What the task requires: Scan the lines below for the word "document". Copy each line you find it in.

Input for this task:
<<<<

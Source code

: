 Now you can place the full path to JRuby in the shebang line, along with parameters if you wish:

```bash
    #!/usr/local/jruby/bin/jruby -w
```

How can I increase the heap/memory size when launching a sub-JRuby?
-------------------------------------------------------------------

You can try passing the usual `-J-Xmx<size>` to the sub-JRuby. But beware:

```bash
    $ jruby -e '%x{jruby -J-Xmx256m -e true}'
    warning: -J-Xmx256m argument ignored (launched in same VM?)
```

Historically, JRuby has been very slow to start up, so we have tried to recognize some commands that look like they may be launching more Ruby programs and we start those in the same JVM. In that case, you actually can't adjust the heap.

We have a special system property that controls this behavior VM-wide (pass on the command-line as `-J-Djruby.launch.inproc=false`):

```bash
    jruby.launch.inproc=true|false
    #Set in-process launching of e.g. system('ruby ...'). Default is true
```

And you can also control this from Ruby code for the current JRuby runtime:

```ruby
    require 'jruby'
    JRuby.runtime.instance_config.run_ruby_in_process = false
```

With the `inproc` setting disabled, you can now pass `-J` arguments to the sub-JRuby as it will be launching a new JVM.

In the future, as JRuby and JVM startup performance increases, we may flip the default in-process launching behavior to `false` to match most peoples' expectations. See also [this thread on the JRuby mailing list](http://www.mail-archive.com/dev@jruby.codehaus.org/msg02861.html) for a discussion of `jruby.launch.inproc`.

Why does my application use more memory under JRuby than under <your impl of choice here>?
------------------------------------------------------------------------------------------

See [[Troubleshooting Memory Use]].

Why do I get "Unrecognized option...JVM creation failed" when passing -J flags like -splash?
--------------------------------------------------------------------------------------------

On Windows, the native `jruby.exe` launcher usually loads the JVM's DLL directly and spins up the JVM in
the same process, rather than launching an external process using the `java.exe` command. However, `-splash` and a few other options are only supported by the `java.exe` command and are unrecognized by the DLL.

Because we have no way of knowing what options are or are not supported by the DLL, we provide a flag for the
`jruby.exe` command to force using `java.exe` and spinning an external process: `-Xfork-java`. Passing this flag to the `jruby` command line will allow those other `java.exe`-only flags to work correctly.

>>>>
<<<<

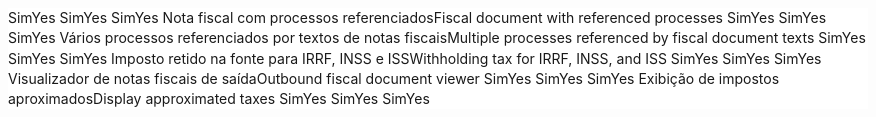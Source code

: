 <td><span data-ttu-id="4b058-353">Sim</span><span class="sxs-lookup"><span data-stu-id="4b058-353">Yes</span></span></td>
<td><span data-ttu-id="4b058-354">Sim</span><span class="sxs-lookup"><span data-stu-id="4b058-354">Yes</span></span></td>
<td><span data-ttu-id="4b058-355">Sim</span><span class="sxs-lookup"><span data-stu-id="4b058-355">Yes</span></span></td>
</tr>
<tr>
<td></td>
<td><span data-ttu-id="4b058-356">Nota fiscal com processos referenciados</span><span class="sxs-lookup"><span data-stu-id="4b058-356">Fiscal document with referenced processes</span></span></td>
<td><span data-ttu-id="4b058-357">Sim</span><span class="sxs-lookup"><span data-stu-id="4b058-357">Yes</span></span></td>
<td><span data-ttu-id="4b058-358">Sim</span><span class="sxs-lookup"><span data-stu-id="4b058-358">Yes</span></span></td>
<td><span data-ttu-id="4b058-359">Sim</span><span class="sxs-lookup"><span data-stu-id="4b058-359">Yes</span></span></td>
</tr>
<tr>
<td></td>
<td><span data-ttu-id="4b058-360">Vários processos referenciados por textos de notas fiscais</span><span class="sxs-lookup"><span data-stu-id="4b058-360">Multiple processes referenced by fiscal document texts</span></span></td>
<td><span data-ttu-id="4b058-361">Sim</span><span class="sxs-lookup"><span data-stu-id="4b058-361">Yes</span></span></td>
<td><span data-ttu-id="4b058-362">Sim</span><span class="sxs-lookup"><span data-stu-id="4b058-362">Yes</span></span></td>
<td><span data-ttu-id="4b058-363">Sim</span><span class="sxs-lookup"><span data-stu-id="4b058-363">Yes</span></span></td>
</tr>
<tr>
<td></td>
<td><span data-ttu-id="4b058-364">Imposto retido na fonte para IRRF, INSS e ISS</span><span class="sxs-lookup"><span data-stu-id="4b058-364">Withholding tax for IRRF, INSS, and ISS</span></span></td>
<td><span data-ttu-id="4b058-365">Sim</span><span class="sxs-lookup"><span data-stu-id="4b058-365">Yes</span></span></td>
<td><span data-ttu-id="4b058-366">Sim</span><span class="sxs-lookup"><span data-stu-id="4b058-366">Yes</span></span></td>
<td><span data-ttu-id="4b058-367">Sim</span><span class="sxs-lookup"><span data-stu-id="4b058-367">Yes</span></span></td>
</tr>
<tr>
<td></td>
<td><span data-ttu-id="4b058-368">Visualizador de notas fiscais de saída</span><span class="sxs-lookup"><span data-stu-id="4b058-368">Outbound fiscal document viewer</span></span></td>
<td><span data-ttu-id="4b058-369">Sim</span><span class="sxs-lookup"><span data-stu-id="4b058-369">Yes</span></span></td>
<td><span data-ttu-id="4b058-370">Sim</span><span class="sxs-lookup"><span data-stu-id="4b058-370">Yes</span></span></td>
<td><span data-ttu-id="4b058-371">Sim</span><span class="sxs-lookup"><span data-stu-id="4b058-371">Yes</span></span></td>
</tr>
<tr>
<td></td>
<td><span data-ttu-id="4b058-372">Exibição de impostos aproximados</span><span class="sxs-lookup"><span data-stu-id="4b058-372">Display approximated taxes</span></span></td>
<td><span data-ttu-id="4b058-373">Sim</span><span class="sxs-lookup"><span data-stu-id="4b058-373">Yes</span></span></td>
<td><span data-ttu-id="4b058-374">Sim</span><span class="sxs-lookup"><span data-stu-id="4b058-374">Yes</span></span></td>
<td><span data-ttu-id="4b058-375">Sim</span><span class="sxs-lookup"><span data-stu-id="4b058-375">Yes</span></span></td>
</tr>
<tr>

>>>>
<<<<

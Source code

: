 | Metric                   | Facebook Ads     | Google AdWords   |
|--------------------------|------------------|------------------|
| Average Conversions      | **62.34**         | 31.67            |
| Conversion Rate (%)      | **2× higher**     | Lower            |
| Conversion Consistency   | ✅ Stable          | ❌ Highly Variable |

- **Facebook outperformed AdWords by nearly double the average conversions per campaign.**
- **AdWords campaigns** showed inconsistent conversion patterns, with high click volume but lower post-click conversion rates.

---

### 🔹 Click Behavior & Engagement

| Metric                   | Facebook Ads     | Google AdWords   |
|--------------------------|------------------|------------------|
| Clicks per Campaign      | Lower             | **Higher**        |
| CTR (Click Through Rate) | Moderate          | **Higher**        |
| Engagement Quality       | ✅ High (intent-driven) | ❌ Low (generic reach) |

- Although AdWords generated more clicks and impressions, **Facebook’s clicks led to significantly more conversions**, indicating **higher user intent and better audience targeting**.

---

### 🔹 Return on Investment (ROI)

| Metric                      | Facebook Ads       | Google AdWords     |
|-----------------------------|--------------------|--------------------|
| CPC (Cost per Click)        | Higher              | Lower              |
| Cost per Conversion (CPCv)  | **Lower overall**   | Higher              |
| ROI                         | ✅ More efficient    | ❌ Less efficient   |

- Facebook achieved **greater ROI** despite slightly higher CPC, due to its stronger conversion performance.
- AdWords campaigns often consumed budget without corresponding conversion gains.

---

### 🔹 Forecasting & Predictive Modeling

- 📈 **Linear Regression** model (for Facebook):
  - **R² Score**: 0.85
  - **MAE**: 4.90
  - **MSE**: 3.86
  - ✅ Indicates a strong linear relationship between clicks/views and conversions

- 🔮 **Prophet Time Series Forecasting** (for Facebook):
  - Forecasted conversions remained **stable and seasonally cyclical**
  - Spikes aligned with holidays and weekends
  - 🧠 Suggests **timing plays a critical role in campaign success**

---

>>>>

Solution for this task:
<td><span data-ttu-id="4b058-356">Nota fiscal com processos referenciados</span><span class="sxs-lookup"><span data-stu-id="4b058-356">Fiscal document with referenced processes</span></span></td>
<td><span data-ttu-id="4b058-360">Vários processos referenciados por textos de notas fiscais</span><span class="sxs-lookup"><span data-stu-id="4b058-360">Multiple processes referenced by fiscal document texts</span></span></td>
<td><span data-ttu-id="4b058-368">Visualizador de notas fiscais de saída</span><span class="sxs-lookup"><span data-stu-id="4b058-368">Outbound fiscal document viewer</span></span></td>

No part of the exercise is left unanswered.